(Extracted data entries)
====================

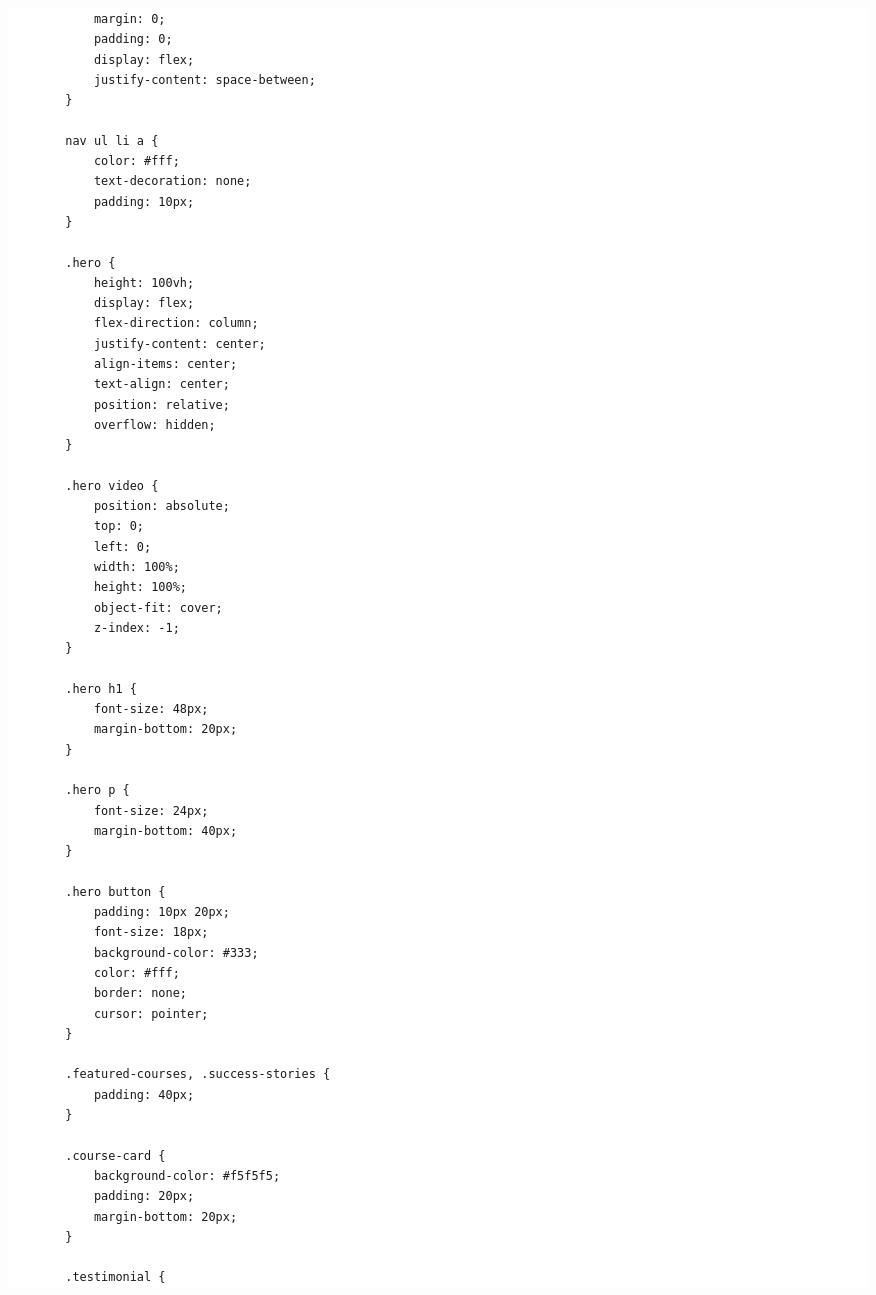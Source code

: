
 ```HTML
            margin: 0;
            padding: 0;
            display: flex;
            justify-content: space-between;
        }

        nav ul li a {
            color: #fff;
            text-decoration: none;
            padding: 10px;
        }

        .hero {
            height: 100vh;
            display: flex;
            flex-direction: column;
            justify-content: center;
            align-items: center;
            text-align: center;
            position: relative;
            overflow: hidden;
        }

        .hero video {
            position: absolute;
            top: 0;
            left: 0;
            width: 100%;
            height: 100%;
            object-fit: cover;
            z-index: -1;
        }

        .hero h1 {
            font-size: 48px;
            margin-bottom: 20px;
        }

        .hero p {
            font-size: 24px;
            margin-bottom: 40px;
        }

        .hero button {
            padding: 10px 20px;
            font-size: 18px;
            background-color: #333;
            color: #fff;
            border: none;
            cursor: pointer;
        }

        .featured-courses, .success-stories {
            padding: 40px;
        }

        .course-card {
            background-color: #f5f5f5;
            padding: 20px;
            margin-bottom: 20px;
        }

        .testimonial {
```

====================

The task requires that every line above be transcribed exactly, without the images.

*OUTPUT OF THE EXERCISE*
Source code

:
 ```HTML
            margin: 0;
            padding: 0;
            display: flex;
            justify-content: space-between;
        }

        nav ul li a {
            color: #fff;
            text-decoration: none;
            padding: 10px;
        }

        .hero {
            height: 100vh;
            display: flex;
            flex-direction: column;
            justify-content: center;
            align-items: center;
            text-align: center;
            position: relative;
            overflow: hidden;
        }

        .hero video {
            position: absolute;
            top: 0;
            left: 0;
            width: 100%;
            height: 100%;
            object-fit: cover;
            z-index: -1;
        }

        .hero h1 {
            font-size: 48px;
            margin-bottom: 20px;
        }

        .hero p {
            font-size: 24px;
            margin-bottom: 40px;
        }

        .hero button {
            padding: 10px 20px;
            font-size: 18px;
            background-color: #333;
            color: #fff;
            border: none;
            cursor: pointer;
        }

        .featured-courses, .success-stories {
            padding: 40px;
        }

        .course-card {
            background-color: #f5f5f5;
            padding: 20px;
            margin-bottom: 20px;
        }

        .testimonial {
```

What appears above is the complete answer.